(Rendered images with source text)
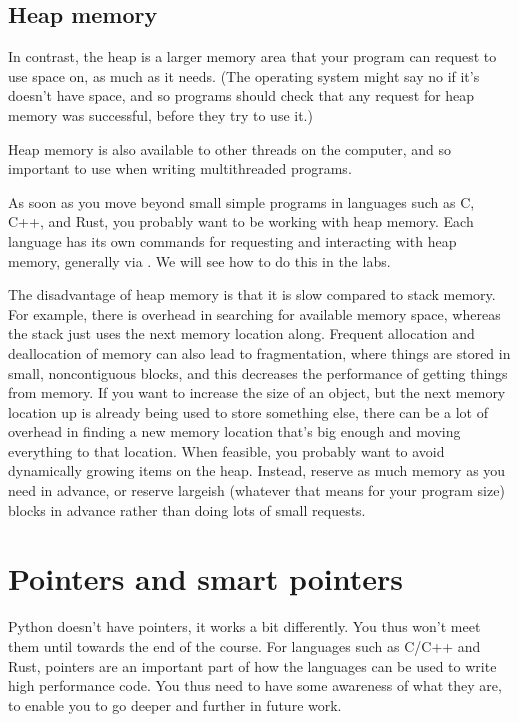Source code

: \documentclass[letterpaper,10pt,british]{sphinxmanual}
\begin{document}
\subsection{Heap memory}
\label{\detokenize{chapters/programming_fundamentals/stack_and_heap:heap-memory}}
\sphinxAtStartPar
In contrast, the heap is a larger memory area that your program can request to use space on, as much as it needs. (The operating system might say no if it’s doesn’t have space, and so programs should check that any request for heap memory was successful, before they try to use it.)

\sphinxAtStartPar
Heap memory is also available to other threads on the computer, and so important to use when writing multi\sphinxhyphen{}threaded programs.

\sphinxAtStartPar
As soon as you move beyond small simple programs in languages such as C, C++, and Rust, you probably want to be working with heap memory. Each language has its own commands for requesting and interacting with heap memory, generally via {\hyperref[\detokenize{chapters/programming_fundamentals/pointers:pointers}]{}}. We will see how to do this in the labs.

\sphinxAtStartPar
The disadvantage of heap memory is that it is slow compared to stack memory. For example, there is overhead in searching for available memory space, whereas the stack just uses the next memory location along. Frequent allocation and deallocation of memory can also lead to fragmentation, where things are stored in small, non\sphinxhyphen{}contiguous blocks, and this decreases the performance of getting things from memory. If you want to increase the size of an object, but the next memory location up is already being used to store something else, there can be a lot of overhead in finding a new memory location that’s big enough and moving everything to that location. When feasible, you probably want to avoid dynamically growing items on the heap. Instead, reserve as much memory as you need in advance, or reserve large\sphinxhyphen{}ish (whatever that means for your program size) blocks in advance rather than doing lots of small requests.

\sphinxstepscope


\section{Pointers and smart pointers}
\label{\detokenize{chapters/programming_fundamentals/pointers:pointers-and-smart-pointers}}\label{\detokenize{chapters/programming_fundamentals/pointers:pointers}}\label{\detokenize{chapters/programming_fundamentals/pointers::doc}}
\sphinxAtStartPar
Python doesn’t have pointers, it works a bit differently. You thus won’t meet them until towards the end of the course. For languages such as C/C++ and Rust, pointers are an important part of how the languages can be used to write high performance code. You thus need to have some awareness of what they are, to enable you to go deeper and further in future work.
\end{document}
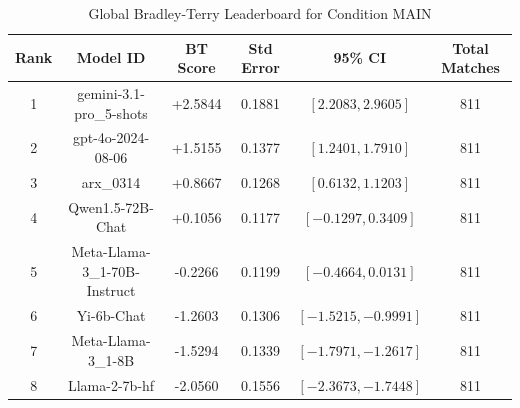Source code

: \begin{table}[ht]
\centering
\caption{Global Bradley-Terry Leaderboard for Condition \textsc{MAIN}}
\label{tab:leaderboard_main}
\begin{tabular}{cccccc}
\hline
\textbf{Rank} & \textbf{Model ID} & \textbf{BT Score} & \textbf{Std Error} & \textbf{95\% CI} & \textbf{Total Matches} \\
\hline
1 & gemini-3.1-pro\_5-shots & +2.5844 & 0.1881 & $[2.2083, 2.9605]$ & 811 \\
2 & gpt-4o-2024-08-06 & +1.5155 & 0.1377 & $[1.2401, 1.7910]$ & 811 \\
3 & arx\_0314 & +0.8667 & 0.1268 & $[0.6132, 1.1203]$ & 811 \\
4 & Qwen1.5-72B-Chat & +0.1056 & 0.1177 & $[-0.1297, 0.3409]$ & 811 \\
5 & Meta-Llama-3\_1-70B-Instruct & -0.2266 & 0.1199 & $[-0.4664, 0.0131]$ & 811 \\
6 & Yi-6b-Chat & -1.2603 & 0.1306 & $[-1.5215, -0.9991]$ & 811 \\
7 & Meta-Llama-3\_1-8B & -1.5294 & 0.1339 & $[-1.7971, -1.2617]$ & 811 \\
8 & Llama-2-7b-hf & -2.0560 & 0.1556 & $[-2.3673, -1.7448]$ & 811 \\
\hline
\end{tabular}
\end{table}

### DESCRIPTION OF THE TASK
Return a copy of every line in the records that includes the string "chapters".

### OUTPUT
\label{\detokenize{chapters/programming_fundamentals/stack_and_heap:heap-memory}}
As soon as you move beyond small simple programs in languages such as C, C++, and Rust, you probably want to be working with heap memory. Each language has its own commands for requesting and interacting with heap memory, generally via {\hyperref[\detokenize{chapters/programming_fundamentals/pointers:pointers}]{}}. We will see how to do this in the labs.
\label{\detokenize{chapters/programming_fundamentals/pointers:pointers-and-smart-pointers}}\label{\detokenize{chapters/programming_fundamentals/pointers:pointers}}\label{\detokenize{chapters/programming_fundamentals/pointers::doc}}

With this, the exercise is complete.